Required action: Please find every line in the records below that contains the word "judge", and copy it.

Given entries:
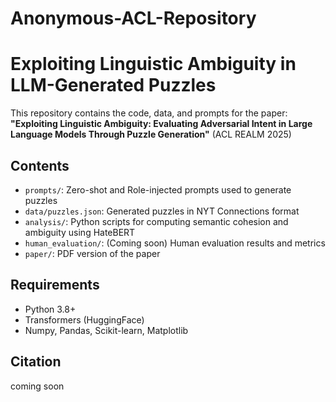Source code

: # Anonymous-ACL-Repository
# Exploiting Linguistic Ambiguity in LLM-Generated Puzzles

This repository contains the code, data, and prompts for the paper:
**"Exploiting Linguistic Ambiguity: Evaluating Adversarial Intent in Large Language Models Through Puzzle Generation"** (ACL REALM 2025)

## Contents

- `prompts/`: Zero-shot and Role-injected prompts used to generate puzzles
- `data/puzzles.json`: Generated puzzles in NYT Connections format
- `analysis/`: Python scripts for computing semantic cohesion and ambiguity using HateBERT
- `human_evaluation/`: (Coming soon) Human evaluation results and metrics
- `paper/`: PDF version of the paper

## Requirements

- Python 3.8+
- Transformers (HuggingFace)
- Numpy, Pandas, Scikit-learn, Matplotlib

## Citation
coming soon
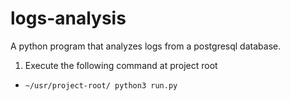 # logs-analysis
A python program that analyzes logs from a postgresql database.

1. Execute the following command at project root
- ` ~/usr/project-root/ python3 run.py `
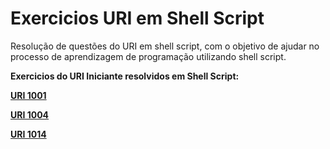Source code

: # Exercicios URI em Shell Script

Resolução de questões do URI em shell script, com o objetivo de ajudar no processo de aprendizagem de programação utilizando shell script.

**Exercicios do URI Iniciante resolvidos em Shell Script:**

**[URI 1001](https://www.urionlinejudge.com.br/judge/pt/problems/view/1001)**

**[URI 1004](https://www.urionlinejudge.com.br/judge/pt/problems/view/1004)**

**[URI 1014](https://www.urionlinejudge.com.br/judge/pt/problems/view/1004)**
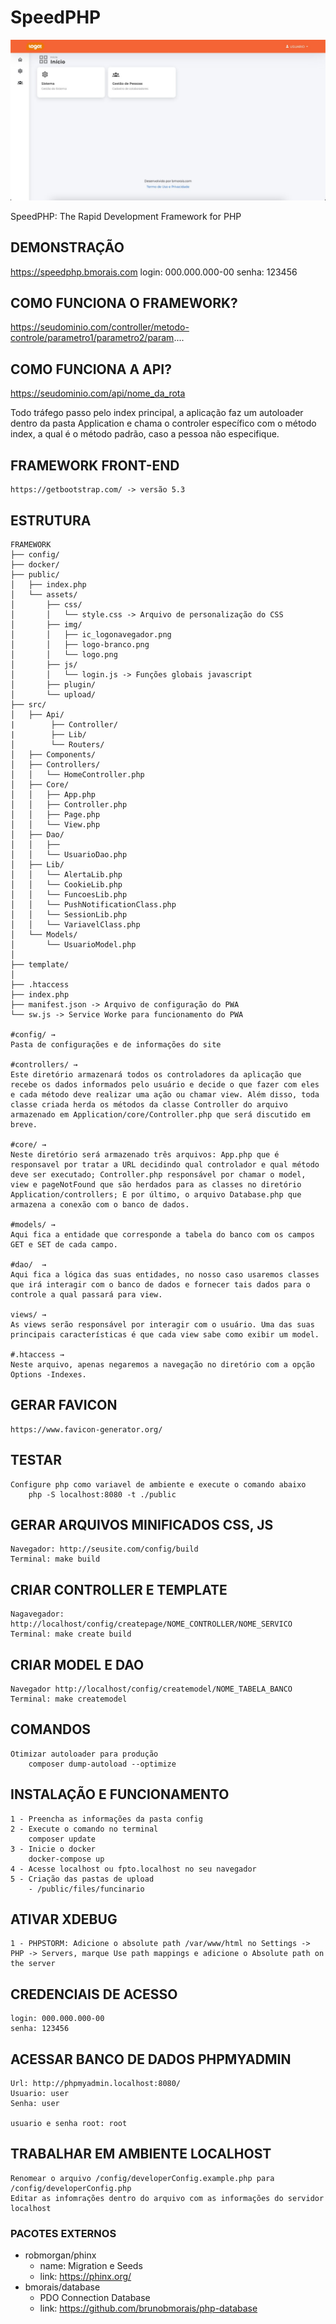 # SpeedPHP
![print1](https://github.com/brunobmorais/speedphp/blob/main/public/assets/img/print/desktop1.png?raw=true)

SpeedPHP: The Rapid Development Framework for PHP

## DEMONSTRAÇÃO
<a href="https://framework.bmorais.com" target="_blank">https://speedphp.bmorais.com</a>
login: 000.000.000-00
senha: 123456

## COMO FUNCIONA O FRAMEWORK?
https://seudominio.com/controller/metodo-controle/parametro1/parametro2/param....

## COMO FUNCIONA A API?
https://seudominio.com/api/nome_da_rota

Todo tráfego passo pelo index principal, a aplicação faz um autoloader dentro da pasta Application e chama o controler específico com o método index, a qual é o método padrão, caso a pessoa não especifique.

## FRAMEWORK FRONT-END
    https://getbootstrap.com/ -> versão 5.3

## ESTRUTURA

    FRAMEWORK
    ├── config/
    ├── docker/
    ├── public/
    │   ├── index.php
    │   └── assets/
    │       ├── css/
    │       │   └── style.css -> Arquivo de personalização do CSS
    │       ├── img/
    │       │   ├── ic_logonavegador.png
    │       │   ├── logo-branco.png
    │       │   └── logo.png
    │       ├── js/
    │       │   └── login.js -> Funções globais javascript
    │       ├── plugin/
    │       └── upload/   
    ├── src/
    │   ├── Api/
    |        ├── Controller/ 
    |        ├── Lib/ 
    │        └── Routers/
    │   ├── Components/
    │   ├── Controllers/
    │   │   └── HomeController.php
    │   ├── Core/
    │   │   ├── App.php
    │   │   ├── Controller.php
    │   │   ├── Page.php
    │   │   └── View.php
    │   ├── Dao/
    │   │   ├──
    │   │   └── UsuarioDao.php
    │   ├── Lib/
    │   │   └── AlertaLib.php
    │   │   └── CookieLib.php
    │   │   └── FuncoesLib.php
    │   │   └── PushNotificationClass.php
    │   │   └── SessionLib.php
    │   │   └── VariavelClass.php
    │   └── Models/
    │       └── UsuarioModel.php
    │
    ├── template/
    │
    ├── .htaccess
    ├── index.php
    ├── manifest.json -> Arquivo de configuração do PWA
    └── sw.js -> Service Worke para funcionamento do PWA
    
    #config/ → 
    Pasta de configurações e de informações do site

    #controllers/ → 
    Este diretório armazenará todos os controladores da aplicação que recebe os dados informados pelo usuário e decide o que fazer com eles e cada método deve realizar uma ação ou chamar view. Além disso, toda classe criada herda os métodos da classe Controller do arquivo armazenado em Application/core/Controller.php que será discutido em breve.
    
    #core/ → 
    Neste diretório será armazenado três arquivos: App.php que é responsavel por tratar a URL decidindo qual controlador e qual método deve ser executado; Controller.php responsável por chamar o model, view e pageNotFound que são herdados para as classes no diretório Application/controllers; E por último, o arquivo Database.php que armazena a conexão com o banco de dados.
    
    #models/ → 
    Aqui fica a entidade que corresponde a tabela do banco com os campos GET e SET de cada campo.
    
    #dao/  →  
    Aqui fica a lógica das suas entidades, no nosso caso usaremos classes que irá interagir com o banco de dados e fornecer tais dados para o controle a qual passará para view.

    views/ → 
    As views serão responsável por interagir com o usuário. Uma das suas principais características é que cada view sabe como exibir um model.
    
    #.htaccess → 
    Neste arquivo, apenas negaremos a navegação no diretório com a opção Options -Indexes.

## GERAR FAVICON
    https://www.favicon-generator.org/

## TESTAR
    Configure php como variavel de ambiente e execute o comando abaixo
        php -S localhost:8080 -t ./public

## GERAR ARQUIVOS MINIFICADOS CSS, JS
    Navegador: http://seusite.com/config/build
    Terminal: make build

## CRIAR CONTROLLER E TEMPLATE
    Nagavegador: http://localhost/config/createpage/NOME_CONTROLLER/NOME_SERVICO
    Terminal: make create build

## CRIAR MODEL E DAO
    Navegador http://localhost/config/createmodel/NOME_TABELA_BANCO
    Terminal: make createmodel

## COMANDOS
    Otimizar autoloader para produção
        composer dump-autoload --optimize

## INSTALAÇÃO E FUNCIONAMENTO
    1 - Preencha as informações da pasta config 
    2 - Execute o comando no terminal
        composer update
    3 - Inicie o docker
        docker-compose up
    4 - Acesse localhost ou fpto.localhost no seu navegador
    5 - Criação das pastas de upload
        - /public/files/funcinario

## ATIVAR XDEBUG
    1 - PHPSTORM: Adicione o absolute path /var/www/html no Settings -> PHP -> Servers, marque Use path mappings e adicione o Absolute path on the server

## CREDENCIAIS DE ACESSO
    login: 000.000.000-00
    senha: 123456

## ACESSAR BANCO DE DADOS PHPMYADMIN
    Url: http://phpmyadmin.localhost:8080/
    Usuario: user
    Senha: user

    usuario e senha root: root

## TRABALHAR EM AMBIENTE LOCALHOST
    Renomear o arquivo /config/developerConfig.example.php para /config/developerConfig.php
    Editar as infomrações dentro do arquivo com as informações do servidor localhost

### PACOTES EXTERNOS
- robmorgan/phinx
    - name: Migration e Seeds
    - link: https://phinx.org/
- bmorais/database
    - PDO Connection Database
    - link: https://github.com/brunobmorais/php-database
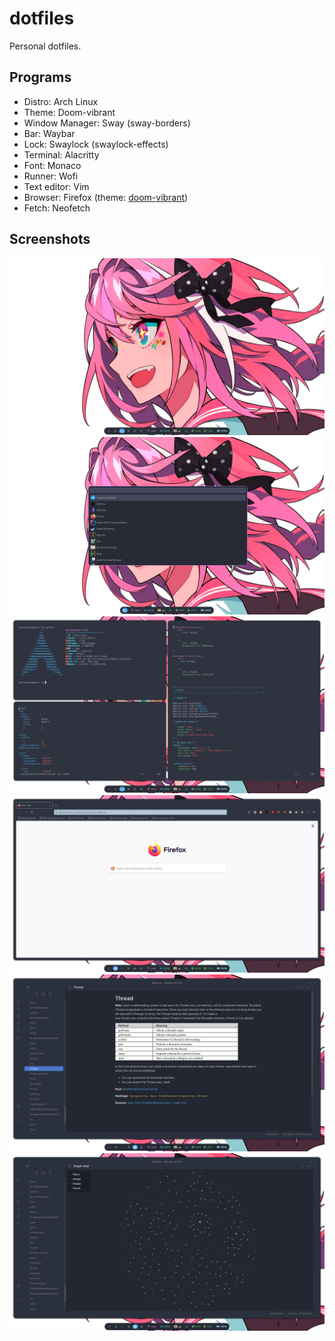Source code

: # dotfiles
Personal dotfiles.

## Programs
- Distro: Arch Linux
- Theme: Doom-vibrant
- Window Manager: Sway (sway-borders)
- Bar: Waybar
- Lock: Swaylock (swaylock-effects)
- Terminal: Alacritty
- Font: Monaco
- Runner: Wofi
- Text editor: Vim
- Browser: Firefox (theme: [doom-vibrant](https://addons.mozilla.org/en-US/firefox/addon/doom-vibrant/))
- Fetch: Neofetch

## Screenshots
![Workspace](Screenshots/Workspace.png)
![Wofi](Screenshots/Wofi.png)
![Alacritty, neofetch and vim](Screenshots/Alacritty-Neofetch-Vim.png)
![Firefox](Screenshots/Firefox.png)
![Obsidian](Screenshots/Obsidian.png)
![Obsidian graph](Screenshots/Obsidian-graph.png)
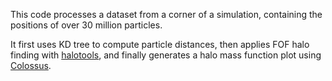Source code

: This code processes a dataset from a corner of a simulation, containing the positions of over 30 million particles. 

It first uses KD tree to compute particle distances, 
then applies FOF halo finding with [halotools](https://github.com/astropy/halotools), 
and finally generates a halo mass function plot using [Colossus](https://bdiemer.bitbucket.io/colossus/index.html).
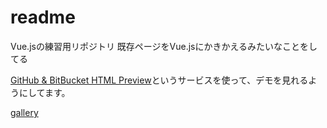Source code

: # readme

Vue.jsの練習用リポジトリ
既存ページをVue.jsにかきかえるみたいなことをしてる


[GitHub & BitBucket HTML Preview](http://htmlpreview.github.io/)というサービスを使って、デモを見れるようにしてます。

[gallery](http://htmlpreview.github.io/?https://github.com/nayucolony/Vue-practice/blob/master/gallery/index.html)
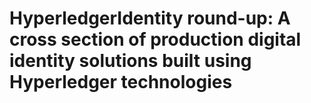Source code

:# HyperledgerIdentity round-up: A cross section of production digital identity solutions built using Hyperledger technologies
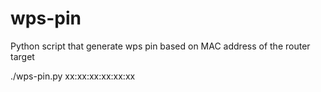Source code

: # wps-pin

Python script that generate wps pin based on MAC address of the router target


./wps-pin.py xx:xx:xx:xx:xx:xx 
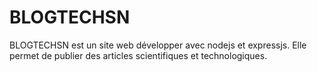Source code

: # BLOGTECHSN
BLOGTECHSN est un site web développer avec nodejs et expressjs.
Elle permet de publier des articles scientifiques et technologiques.

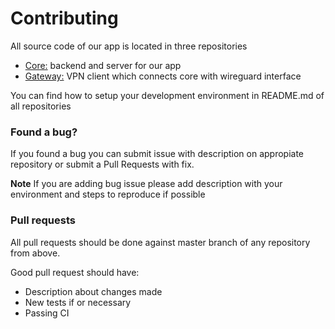 # Contributing

All source code of our app is located in three repositories

* [Core:](https://github.com/DefGuard/defguard) backend and server for our app
* [Gateway:](https://github.com/DefGuard/wireguard-gateway) VPN client which connects core with wireguard interface

You can find how to setup your development environment in README.md of all repositories

### Found a bug?

If you found a bug you can submit issue with description on appropiate repository or submit a Pull Requests with fix.

**Note** If you are adding bug issue please add description with your environment and steps to reproduce if possible

### Pull requests

All pull requests should be done against master branch of any repository from above.

Good pull request should have:

* Description about changes made
* New tests if or necessary
* Passing CI



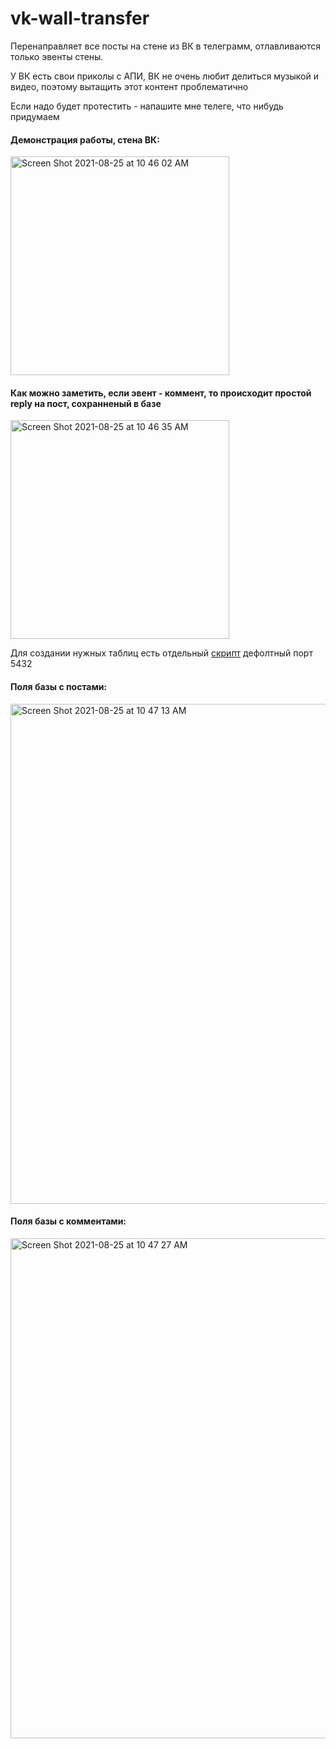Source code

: # vk-wall-transfer

Перенаправляет все посты на стене из ВК в телеграмм, отлавливаются только эвенты стены.

У ВК есть свои приколы с АПИ, ВК не очень любит делиться музыкой и видео, поэтому вытащить этот контент проблематично

Если надо будет протестить - напашите мне телеге, что нибудь придумаем


#### Демонстрация работы, стена ВК:

<img width="350" alt="Screen Shot 2021-08-25 at 10 46 02 AM" src="https://user-images.githubusercontent.com/69805852/130756652-ca7ac149-d720-4306-8769-7824ed1c5af7.png">


#### Как можно заметить, если эвент - коммент, то происходит простой reply на пост, сохранненый в базе

<img width="350" alt="Screen Shot 2021-08-25 at 10 46 35 AM" src="https://user-images.githubusercontent.com/69805852/130756712-96d33c55-3204-4a16-a012-cd4df0c0b0a9.png">

Для создании нужных таблиц есть отдельный [скрипт](https://github.com/Rukopet/vk-wall-transfer/blob/main/data/create_tables.py)
дефолтный порт 5432
#### Поля базы с постами:

<img width="800" alt="Screen Shot 2021-08-25 at 10 47 13 AM" src="https://user-images.githubusercontent.com/69805852/130756727-3697f904-7218-408f-9d90-032a31705fc1.png">

#### Поля базы с комментами:

<img width="800" alt="Screen Shot 2021-08-25 at 10 47 27 AM" src="https://user-images.githubusercontent.com/69805852/130756746-bb5c919f-2adf-4212-bef6-d2be871326da.png">



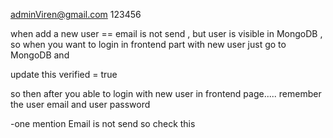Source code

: adminViren@gmail.com 123456

when add a new user == email is not send , but user is visible in MongoDB , so when you want to login in frontend part with new user just go to MongoDB and

update this
verified = true

so then after you able to login with new user in frontend page..... remember the user email and user password

-one mention Email is not send so check this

Exercise solution:
**[URI 1001](https://www.urionlinejudge.com.br/judge/pt/problems/view/1001)**
**[URI 1004](https://www.urionlinejudge.com.br/judge/pt/problems/view/1004)**
**[URI 1014](https://www.urionlinejudge.com.br/judge/pt/problems/view/1004)**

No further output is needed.